As part of my churchly visits while working on my uncertainty, I took communion at a baptist church. I was baptized twenty-three years ago so it was all on the up and up, at least in protestant Christendom. It had been years, and it was a very moving experience. It brought back the sadness I felt at my first Memorial when no one dared take the gift from Jesus.
So, I thought about things, looked through all the books I had (Teach, Knowledge, Reasoning, NWT notes), at the WTBS website and couldn't find the biblical connection to why communion is not for all. Meanwhile, I knew that i was not going to get Dub-dunked and thought it only fair to tell my study-leader.
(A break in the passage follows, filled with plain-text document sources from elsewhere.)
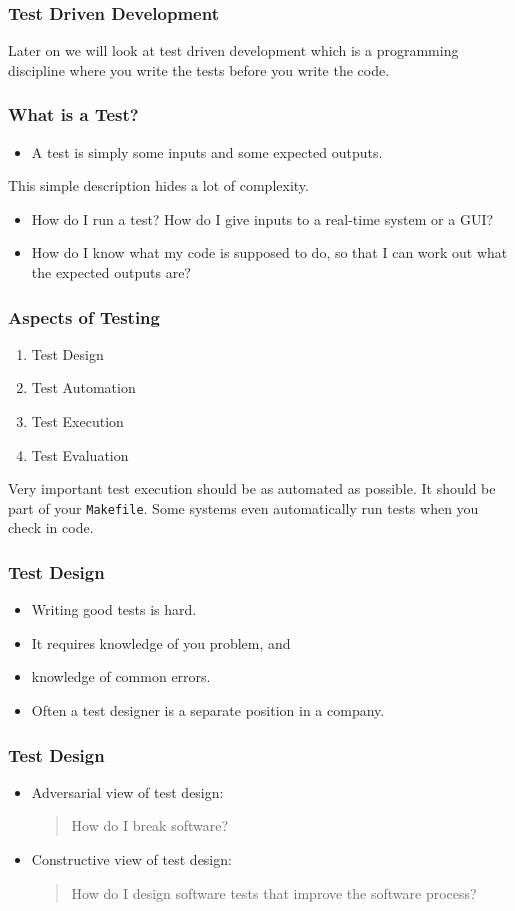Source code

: \documentclass{beamer}
\begin{document}
\begin{frame}
  \frametitle{Test Driven Development}
  Later on we will look at test driven development which is a
  programming discipline where you write the tests before you write
  the code.
\end{frame}
\begin{frame}
  \frametitle{What is a Test?}

  \begin{itemize}
  \item A test is simply some inputs and some expected outputs.
  \end{itemize}
  This simple description hides a lot of complexity.
  \begin{itemize}
  \item How do I run a test? How do I give inputs to a real-time system or a
    GUI?
  \item How do I know what my code is supposed to do, so that I can work out
    what the expected outputs are?
  \end{itemize}
\end{frame}
\begin{frame}
  \frametitle{Aspects of Testing}
  \begin{enumerate}
  \item Test Design
  \item Test Automation
  \item Test Execution
  \item Test Evaluation
  \end{enumerate}
Very important test execution should be as automated as possible. It
should be part of your {\tt Makefile}. Some systems even automatically
run tests when you check in code.
\end{frame}
\begin{frame}
  \frametitle{Test Design}
  \begin{itemize}
  \item  Writing good tests is  hard. 
  \item It requires knowledge of you  problem, and 
  \item knowledge of common errors.
  \item Often a test designer is a separate  position in a company.
  \end{itemize}
\end{frame}
\begin{frame}
  \frametitle{Test Design}
  
  \begin{itemize}
  \item Adversarial view of test design: 
    \begin{quote}
       How do I break software? \pause
    \end{quote}
  \item Constructive view of test design:
    \begin{quote}
       How do I design software tests that improve the software process?
    \end{quote}
  \end{itemize}
\end{frame}
\end{document}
I told her about my wild escapade, and my reason for doing it. I had already laid the groundwork at the previous week's study, saying I needed to ask more about the Memorial the next time we met. She had Mrs. CO with her so I didn't want to make an issue of it that day. The next week I asked her for the bible citation, leaving her the loophole of getting back to me with it. We looked at the sources we had, and didn't find anything. I gave a heartfelt witness (come to think of it, I never actually witnessed before) about the closeness to Jah through his Son and the wafer and wine, I hope I gave her something to consider. I said I didn't see myself being a candidate for baptism so she invited me to keep attending the KH but we stopped the study. I will probably continue the Rev book for awhile, out of curiosity and a personal sense of comittment to finishing what I started. Or I'll gag once too often and give it up, we'll see.
Thanks for your support in this decision, I hope I can continue to hang out here. You folks are pretty special and I already speak the "language."